“I matti di Sànpert”: le parole degli ultimi

“I matti di Sànpert” (Graphe.it, 2025, pp. 140, euro 16,00)è un libro molto particolare, definito graphic soul, perché le sue pagine, a volte bianche e a volte no, racchiudono una forte componente espressiva che muta in base a chi le sfoglia una dopo l’altra, oppure casualmente. Sono pagine speciali, stampate su carta avanzata, di diversa trama e consistenza, che si uniscono in modo particolare, componendo bellezza.
Per alcuni questo libro può essere fumetto, per altri poesia e, perché no, persino musica, perché l’intreccio tra le semplici immagini e le parole creano una profonda musicalità in grado di raccontare le storie degli ultimi, che a loro volta raccontano i grandi poeti che hanno cantato gli ultimi. Ultimi, come coloro che vivono al margine, come “chi porta il dolore inciso sulla pelle e lo sente pulsare in ogni fibra del proprio essere”, che sono sensibili ma anche ironici, che vivono soli in questa realtà che avanza e ci fagocita, ma che sanno anche fermarsi a riflettere e a ricordare con forte nostalgia il passato. Come coloro che stanno comunque al mondo “a modo loro”, fragili e dimenticati, che si piegano sotto “il peso delle parole taciute”, che conoscono sì la miseria ma, nonostante tutto, continuano ad amare e a sognare.

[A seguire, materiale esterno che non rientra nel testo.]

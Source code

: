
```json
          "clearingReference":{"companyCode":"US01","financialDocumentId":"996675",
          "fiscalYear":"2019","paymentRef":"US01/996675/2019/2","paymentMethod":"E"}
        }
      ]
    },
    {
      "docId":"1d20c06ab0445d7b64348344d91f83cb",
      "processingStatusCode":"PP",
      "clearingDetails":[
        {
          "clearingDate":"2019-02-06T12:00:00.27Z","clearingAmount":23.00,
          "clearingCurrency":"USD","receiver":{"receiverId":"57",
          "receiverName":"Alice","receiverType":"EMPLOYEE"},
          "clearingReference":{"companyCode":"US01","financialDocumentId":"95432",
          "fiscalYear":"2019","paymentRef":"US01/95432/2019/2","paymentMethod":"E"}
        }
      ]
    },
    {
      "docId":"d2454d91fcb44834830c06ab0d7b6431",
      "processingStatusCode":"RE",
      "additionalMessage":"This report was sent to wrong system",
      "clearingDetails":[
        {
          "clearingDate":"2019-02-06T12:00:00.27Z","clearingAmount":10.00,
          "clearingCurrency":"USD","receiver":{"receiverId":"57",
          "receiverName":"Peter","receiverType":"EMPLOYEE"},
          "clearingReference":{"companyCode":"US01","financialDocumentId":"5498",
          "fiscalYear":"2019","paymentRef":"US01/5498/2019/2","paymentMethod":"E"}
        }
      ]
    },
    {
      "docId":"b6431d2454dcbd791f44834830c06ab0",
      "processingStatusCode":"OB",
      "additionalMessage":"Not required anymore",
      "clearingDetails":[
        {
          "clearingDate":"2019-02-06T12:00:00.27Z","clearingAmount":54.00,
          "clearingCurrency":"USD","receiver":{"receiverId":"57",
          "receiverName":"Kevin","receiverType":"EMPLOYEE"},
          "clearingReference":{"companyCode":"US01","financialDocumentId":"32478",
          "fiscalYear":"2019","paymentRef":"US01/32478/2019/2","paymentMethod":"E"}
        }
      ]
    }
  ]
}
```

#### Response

Sono così i matti di Sànpert, inquieti e tormentati, e li incrociamo nell’armonia di queste pagine intrise di dolore e speranza, di bellezza e di vita.
La firma è di Sànpert, che disegna “per soddisfare il suo bisogno di invisibile”. La firma è un nome collettivo e simbolico, che racchiude un tripudio di disperazione, amore e speranza, ma anche il l’incontro tra due anime, quella di Lucilio Santoni e di Alessandro Pertosa.